*Task directions:* Your answer should be an exact copy of the lines from the one containing "Constructing a CrossValidation" through the last line of the records below, without any pictures.

- - - - -

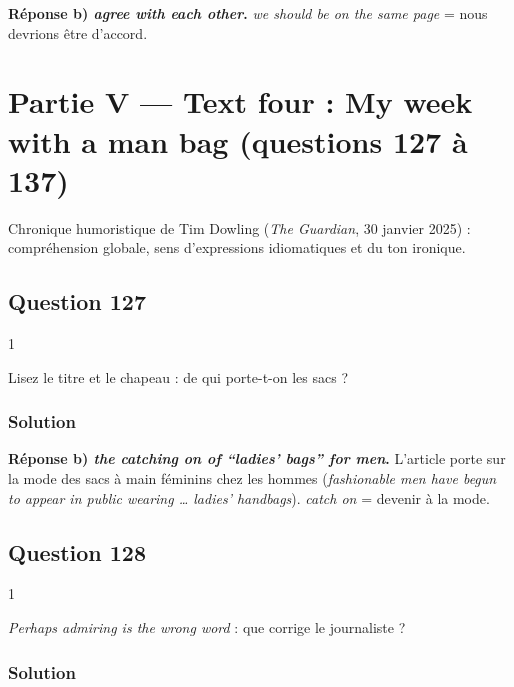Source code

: \documentclass[11pt,a4paper]{article}
\begin{document}
\textbf{Réponse b) \emph{agree with each other}.} \emph{we should be on the same page} = nous devrions être d'accord.

\hypertarget{partie-v-text-four-my-week-with-a-man-bag-questions-127-uxe0-137}{%
\section{Partie V --- Text four : My week with a man bag (questions 127 à 137)}\label{partie-v-text-four-my-week-with-a-man-bag-questions-127-uxe0-137}}

Chronique humoristique de Tim Dowling (\emph{The Guardian}, 30 janvier 2025) : compréhension globale, sens d'expressions idiomatiques et du ton ironique.

\hypertarget{question-127}{%
\subsection{Question 127}\label{question-127}}

\begin{indication}{1}

Lisez le titre et le chapeau : de qui porte-t-on les sacs ?

\end{indication}

\hypertarget{solution-126}{%
\subsubsection{Solution}\label{solution-126}}

\textbf{Réponse b) \emph{the catching on of ``ladies' bags'' for men}.} L'article porte sur la mode des sacs à main féminins chez les hommes (\emph{fashionable men have begun to appear in public wearing \ldots{} ladies' handbags}). \emph{catch on} = devenir à la mode.

\hypertarget{question-128}{%
\subsection{Question 128}\label{question-128}}

\begin{indication}{1}

\emph{Perhaps admiring is the wrong word} : que corrige le journaliste ?

\end{indication}

\hypertarget{solution-127}{%
\subsubsection{Solution}\label{solution-127}}
\end{document}
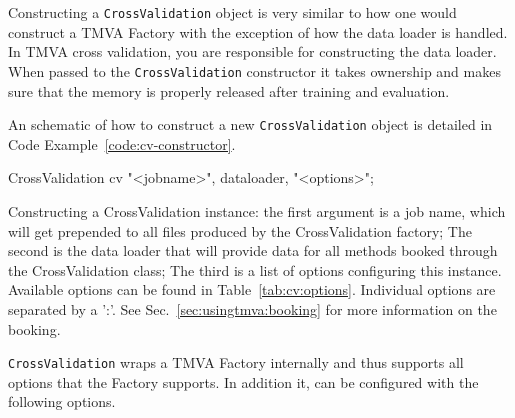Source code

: Constructing a \texttt{CrossValidation} object is very similar to how one would construct a TMVA Factory with the exception of how the data loader is handled. In TMVA cross validation, you are responsible for constructing the data loader. When passed to the \texttt{CrossValidation} constructor it takes ownership and makes sure that the memory is properly released after training and evaluation.

An schematic of how to construct a new \texttt{CrossValidation} object is detailed in Code Example~\ref{code:cv-constructor}.

\begin{codeexample}
\begin{tmvacode}
CrossValidation cv {"<jobname>", dataloader, "<options>"};
\end{tmvacode}
\caption[.]{\codeexampleCaptionSize Constructing a CrossValidation instance:
   the first argument is a job name, which will get prepended to all files
   produced by the CrossValidation factory; The second is the data loader that
   will provide data for all methods booked through the CrossValidation class;
   The third is a list of options configuring this instance. Available options
   can be found in Table~\ref{tab:cv:options}.
   Individual options are separated by a ':'. See
   Sec.~\ref{sec:usingtmva:booking} for more information on the booking.}
\label{code:cv-constructor}
\end{codeexample}

\texttt{CrossValidation} wraps a TMVA Factory internally and thus supports all options that the Factory supports. In addition it, can be configured with the following options.

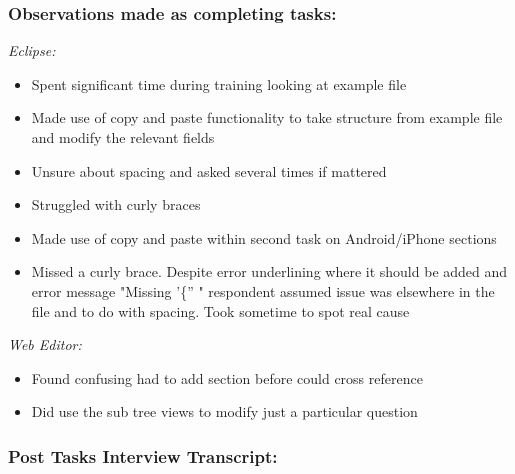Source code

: \subsubsection*{Observations made as completing tasks:}

\emph{Eclipse:}
\begin{itemize}
\item Spent significant time during training looking at example file
\item Made use of copy and paste functionality to take structure from example file and modify the relevant fields
\item Unsure about spacing and asked several times if mattered
\item Struggled with curly braces
\item Made use of copy and paste within second task on Android/iPhone sections
\item Missed a curly brace. Despite error underlining where it should be added and error message "Missing '\{'' " respondent assumed issue was elsewhere in the file and to do with spacing. Took sometime to spot real cause
\end{itemize}
\emph{Web Editor:}
\begin{itemize}
\item Found confusing had to add section before could cross reference
\item Did use the sub tree views to modify just a particular question
\end{itemize}

\subsubsection*{Post Tasks Interview Transcript:}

- - - - -

*Solution:*
\caption[.]{\codeexampleCaptionSize Constructing a CrossValidation instance:
   the first argument is a job name, which will get prepended to all files
   produced by the CrossValidation factory; The second is the data loader that
   will provide data for all methods booked through the CrossValidation class;
   The third is a list of options configuring this instance. Available options
   can be found in Table~\ref{tab:cv:options}.
   Individual options are separated by a ':'. See
   Sec.~\ref{sec:usingtmva:booking} for more information on the booking.}
\label{code:cv-constructor}
\end{codeexample}

\texttt{CrossValidation} wraps a TMVA Factory internally and thus supports all options that the Factory supports. In addition it, can be configured with the following options.

Source code

: \subsubsection*{Observations made as completing tasks:}

\emph{Eclipse:}
\begin{itemize}
\item Spent significant time during training looking at example file
\item Made use of copy and paste functionality to take structure from example file and modify the relevant fields
\item Unsure about spacing and asked several times if mattered
\item Struggled with curly braces
\item Made use of copy and paste within second task on Android/iPhone sections
\item Missed a curly brace. Despite error underlining where it should be added and error message "Missing '\{'' " respondent assumed issue was elsewhere in the file and to do with spacing. Took sometime to spot real cause
\end{itemize}
\emph{Web Editor:}
\begin{itemize}
\item Found confusing had to add section before could cross reference
\item Did use the sub tree views to modify just a particular question
\end{itemize}

\subsubsection*{Post Tasks Interview Transcript:}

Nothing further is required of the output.